▶ [PROBLEM STATEMENT]
Retype, exactly and completely, the listing that comes next, skipping its images.

▶ [EXERCISE DATA]
━━━━

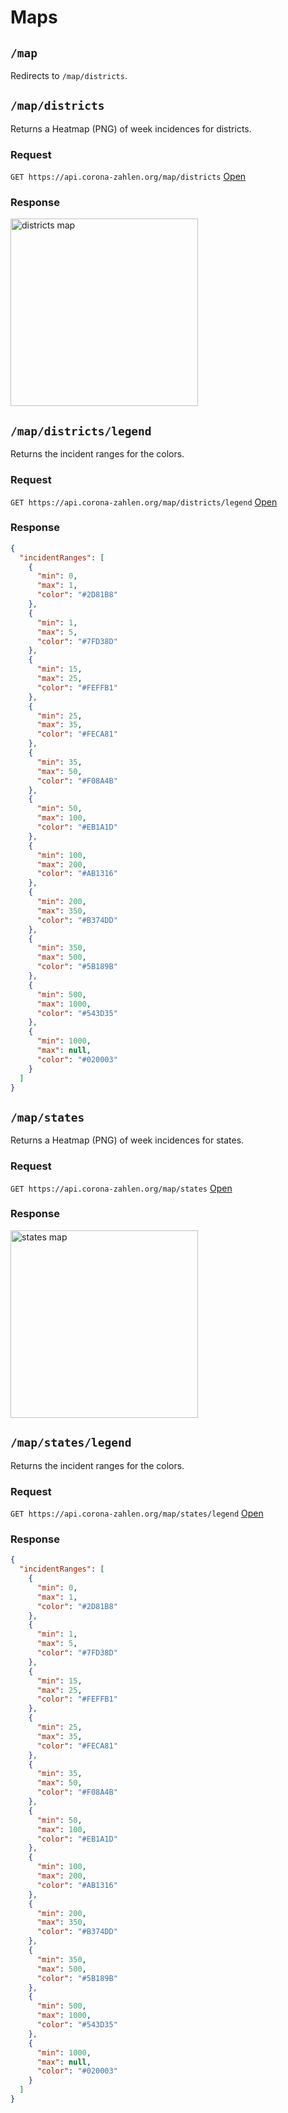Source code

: # Maps

## `/map`

Redirects to `/map/districts`.

## `/map/districts`

Returns a Heatmap (PNG) of week incidences for districts.

### Request

`GET https://api.corona-zahlen.org/map/districts`
[Open](/map/districts)

### Response

<img alt="districts map" src="https://api.corona-zahlen.org/map/districts" width="300">

## `/map/districts/legend`

Returns the incident ranges for the colors.

### Request

`GET https://api.corona-zahlen.org/map/districts/legend`
[Open](/map/districts/legend)

### Response

```json
{
  "incidentRanges": [
    {
      "min": 0,
      "max": 1,
      "color": "#2D81B8"
    },
    {
      "min": 1,
      "max": 5,
      "color": "#7FD38D"
    },
    {
      "min": 15,
      "max": 25,
      "color": "#FEFFB1"
    },
    {
      "min": 25,
      "max": 35,
      "color": "#FECA81"
    },
    {
      "min": 35,
      "max": 50,
      "color": "#F08A4B"
    },
    {
      "min": 50,
      "max": 100,
      "color": "#EB1A1D"
    },
    {
      "min": 100,
      "max": 200,
      "color": "#AB1316"
    },
    {
      "min": 200,
      "max": 350,
      "color": "#B374DD"
    },
    {
      "min": 350,
      "max": 500,
      "color": "#5B189B"
    },
    {
      "min": 500,
      "max": 1000,
      "color": "#543D35"
    },
    {
      "min": 1000,
      "max": null,
      "color": "#020003"
    }
  ]
}
```

## `/map/states`

Returns a Heatmap (PNG) of week incidences for states.

### Request

`GET https://api.corona-zahlen.org/map/states`
[Open](/map/states)

### Response

<img alt="states map" src="https://api.corona-zahlen.org/map/states" width="300">

## `/map/states/legend`

Returns the incident ranges for the colors.

### Request

`GET https://api.corona-zahlen.org/map/states/legend`
[Open](/map/states/legend)

### Response

```json
{
  "incidentRanges": [
    {
      "min": 0,
      "max": 1,
      "color": "#2D81B8"
    },
    {
      "min": 1,
      "max": 5,
      "color": "#7FD38D"
    },
    {
      "min": 15,
      "max": 25,
      "color": "#FEFFB1"
    },
    {
      "min": 25,
      "max": 35,
      "color": "#FECA81"
    },
    {
      "min": 35,
      "max": 50,
      "color": "#F08A4B"
    },
    {
      "min": 50,
      "max": 100,
      "color": "#EB1A1D"
    },
    {
      "min": 100,
      "max": 200,
      "color": "#AB1316"
    },
    {
      "min": 200,
      "max": 350,
      "color": "#B374DD"
    },
    {
      "min": 350,
      "max": 500,
      "color": "#5B189B"
    },
    {
      "min": 500,
      "max": 1000,
      "color": "#543D35"
    },
    {
      "min": 1000,
      "max": null,
      "color": "#020003"
    }
  ]
}
```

━━━━

▶ [EXERCISE OUTPUT]
Source code

: # Maps

## `/map`

Redirects to `/map/districts`.

## `/map/districts`

Returns a Heatmap (PNG) of week incidences for districts.

### Request

`GET https://api.corona-zahlen.org/map/districts`
[Open](/map/districts)

### Response

<img alt="districts map" src="https://api.corona-zahlen.org/map/districts" width="300">

## `/map/districts/legend`

Returns the incident ranges for the colors.

### Request

`GET https://api.corona-zahlen.org/map/districts/legend`
[Open](/map/districts/legend)

### Response

```json
{
  "incidentRanges": [
    {
      "min": 0,
      "max": 1,
      "color": "#2D81B8"
    },
    {
      "min": 1,
      "max": 5,
      "color": "#7FD38D"
    },
    {
      "min": 15,
      "max": 25,
      "color": "#FEFFB1"
    },
    {
      "min": 25,
      "max": 35,
      "color": "#FECA81"
    },
    {
      "min": 35,
      "max": 50,
      "color": "#F08A4B"
    },
    {
      "min": 50,
      "max": 100,
      "color": "#EB1A1D"
    },
    {
      "min": 100,
      "max": 200,
      "color": "#AB1316"
    },
    {
      "min": 200,
      "max": 350,
      "color": "#B374DD"
    },
    {
      "min": 350,
      "max": 500,
      "color": "#5B189B"
    },
    {
      "min": 500,
      "max": 1000,
      "color": "#543D35"
    },
    {
      "min": 1000,
      "max": null,
      "color": "#020003"
    }
  ]
}
```

## `/map/states`

Returns a Heatmap (PNG) of week incidences for states.

### Request

`GET https://api.corona-zahlen.org/map/states`
[Open](/map/states)

### Response

<img alt="states map" src="https://api.corona-zahlen.org/map/states" width="300">

## `/map/states/legend`

Returns the incident ranges for the colors.

### Request

`GET https://api.corona-zahlen.org/map/states/legend`
[Open](/map/states/legend)

### Response

```json
{
  "incidentRanges": [
    {
      "min": 0,
      "max": 1,
      "color": "#2D81B8"
    },
    {
      "min": 1,
      "max": 5,
      "color": "#7FD38D"
    },
    {
      "min": 15,
      "max": 25,
      "color": "#FEFFB1"
    },
    {
      "min": 25,
      "max": 35,
      "color": "#FECA81"
    },
    {
      "min": 35,
      "max": 50,
      "color": "#F08A4B"
    },
    {
      "min": 50,
      "max": 100,
      "color": "#EB1A1D"
    },
    {
      "min": 100,
      "max": 200,
      "color": "#AB1316"
    },
    {
      "min": 200,
      "max": 350,
      "color": "#B374DD"
    },
    {
      "min": 350,
      "max": 500,
      "color": "#5B189B"
    },
    {
      "min": 500,
      "max": 1000,
      "color": "#543D35"
    },
    {
      "min": 1000,
      "max": null,
      "color": "#020003"
    }
  ]
}
```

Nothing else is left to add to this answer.